Question: If TCP keepalives are so useful, why not tune them to be quite short? Why does RFC 1122 recommend a default of two hours before checking if the peer is still there?
Answer: There are a couple of reasons why you might not want to tune your TCP keepalive settings to be shorter.

First, keep in mind that TCP was designed to keep the TCP level connection "alive" even though various parts of the underlying hardware, such as routers, firewalls, etc might crash and be rebooted in the middle of things. This is why TCP retransmits lost packets, routes around unresponsive hops, etc. If, then, your TCP keepalive settings are aggressively short, your TCP connection may be shut down (due to not responding to TCP keepalive probes in time) because of a crashed network component. The recommended default of two hours allows for such network route changes without losing the TCP connection.

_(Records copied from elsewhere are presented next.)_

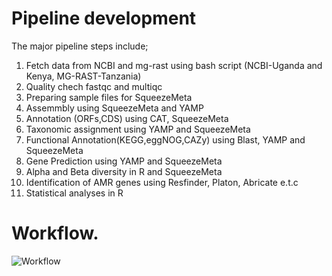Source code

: 
# Pipeline development
The major pipeline steps include;

1. Fetch data from NCBI and mg-rast using  bash script (NCBI-Uganda and Kenya, MG-RAST-Tanzania)
2. Quality chech fastqc and multiqc
3. Preparing sample files for SqueezeMeta
4. Assemmbly using SqueezeMeta and YAMP
5. Annotation (ORFs,CDS) using CAT, SqueezeMeta
6. Taxonomic assignment using YAMP and SqueezeMeta 
7. Functional Annotation(KEGG,eggNOG,CAZy) using Blast, YAMP and SqueezeMeta
8. Gene Prediction using YAMP and SqueezeMeta
9. Alpha and Beta diversity in R and SqueezeMeta 
10. Identification of AMR genes using Resfinder, Platon, Abricate e.t.c
11. Statistical analyses in R


# Workflow.

![Workflow](https://user-images.githubusercontent.com/85280529/193459253-f47bfed3-01c3-4fce-bf31-c101d124b4cb.png)
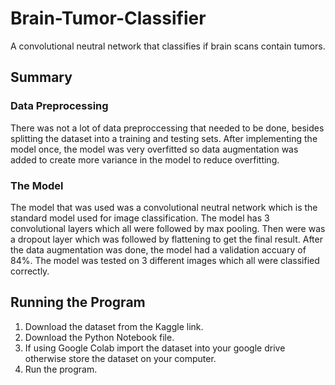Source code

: # Brain-Tumor-Classifier
A convolutional neutral network that classifies if brain scans contain tumors.
## Summary
### Data Preprocessing
There was not a lot of data preproccessing that needed to be done, besides splitting the dataset into a training and testing sets. After implementing the model once, the model was very overfitted so data augmentation was added to create more variance in the model to reduce overfitting.
### The Model
The model that was used was a convolutional neutral network which is the standard model used for image classification. The model has 3 convolutional layers which all were followed by max pooling. Then were was a dropout layer which was followed by flattening to get the final result. After the data augmentation was done, the model had a validation accuary of 84%. The model was tested on 3 different images which all were classified correctly.
## Running the Program
1. Download the dataset from the Kaggle link.
2. Download the Python Notebook file.
3. If using Google Colab import the dataset into your google drive otherwise store the dataset on your computer.
4. Run the program.
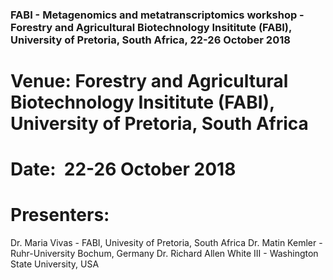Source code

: ### FABI - Metagenomics and metatranscriptomics workshop -Forestry and Agricultural Biotechnology Insititute (FABI), University of Pretoria, South Africa, 22-26 October 2018


# Venue: 	Forestry and Agricultural Biotechnology Insititute (FABI), University of Pretoria, South Africa
# Date: 	22-26 October 2018

# Presenters:	
Dr. Maria Vivas - FABI, Univesity of Pretoria, South Africa
Dr. Matin Kemler - Ruhr-University Bochum, Germany
Dr. Richard Allen White III - Washington State University, USA

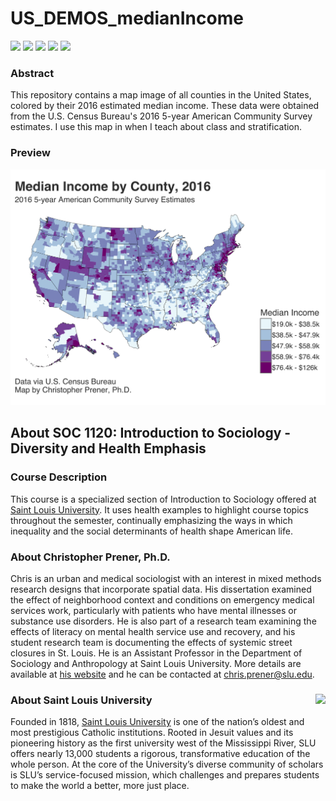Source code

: # US_DEMOS_medianIncome

[![](https://img.shields.io/badge/extent-united%20states-red.svg)](https://github.com/slu-soc1120/US_DEMOS_medianIncome/)
[![](https://img.shields.io/badge/category-census%20geography-orange.svg)](https://github.com/slu-soc1120/US_DEMOS_medianIncome/)
[![](https://img.shields.io/github/release/slu-soc1120/US_DEMOS_medianIncome.svg?label=version)](https://github.com/slu-soc1120/US_DEMOS_medianIncome/releases)
[![](https://img.shields.io/github/last-commit/slu-soc1120/US_DEMOS_medianIncome.svg)](https://github.com/slu-soc1120/US_DEMOS_medianIncome/commits/master)
[![](https://img.shields.io/github/repo-size/slu-soc1120/US_DEMOS_medianIncome.svg)](https://github.com/slu-soc1120/US_DEMOS_medianIncome/)

### Abstract
This repository contains a map image of all counties in the United States, colored by their 2016 estimated median income. These data were obtained from the U.S. Census Bureau's 2016 5-year American Community Survey estimates. I use this map in when I teach about class and stratification.

### Preview
![preview](2016/results/incomeMap16-trans.png)

## About SOC 1120: Introduction to Sociology - Diversity and Health Emphasis
### Course Description
This course is a specialized section of Introduction to Sociology offered at [Saint Louis University](http://wwww.slu.edu). It uses health examples to highlight course topics throughout the semester, continually emphasizing the ways in which inequality and the social determinants of health shape American life.

### About Christopher Prener, Ph.D.
Chris is an urban and medical sociologist with an interest in mixed methods research designs that incorporate spatial data. His dissertation examined the effect of neighborhood context and conditions on emergency medical services work, particularly with patients who have mental illnesses or substance use disorders. He is also part of a research team examining the effects of literacy on mental health service use and recovery, and his student research team is documenting the effects of systemic street closures in St. Louis. He is an Assistant Professor in the Department of Sociology and Anthropology at Saint Louis University. More details are available at [his website](https://chris-prener.github.io) and he can be contacted at [chris.prener@slu.edu](mailto:chris.prener@slu.edu).

### About Saint Louis University <img src="https://slu-soc5650.github.io/images/sluLogo.png" align="right" />
Founded in 1818, [Saint Louis University](http://wwww.slu.edu) is one of the nation’s oldest and most prestigious Catholic institutions. Rooted in Jesuit values and its pioneering history as the first university west of the Mississippi River, SLU offers nearly 13,000 students a rigorous, transformative education of the whole person. At the core of the University’s diverse community of scholars is SLU’s service-focused mission, which challenges and prepares students to make the world a better, more just place.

Second, every TCP keepalive probe counts as more data transferred over your network link. Some links may have exorbitantly high rates for transferred bytes (think satellite links), so on such links, keeping the number of bytes transferred down amounts to cost savings. Tuning TCP keepalive to use shorter times on such links means more data transferred, thus higher costs. On other links, where data transfer rates are cheap, the additional bytes transferred due to shorter TCP keepalive settings may be negligible.

Last, many people argue that use of TCP keepalives may consume unnecessary bandwidth. The question becomes "If no one is using the connection, who cares if the connection is still good?" (To be fair, this argument makes more sense when the connected peers are not separated by proxies, gateways, and NATs.)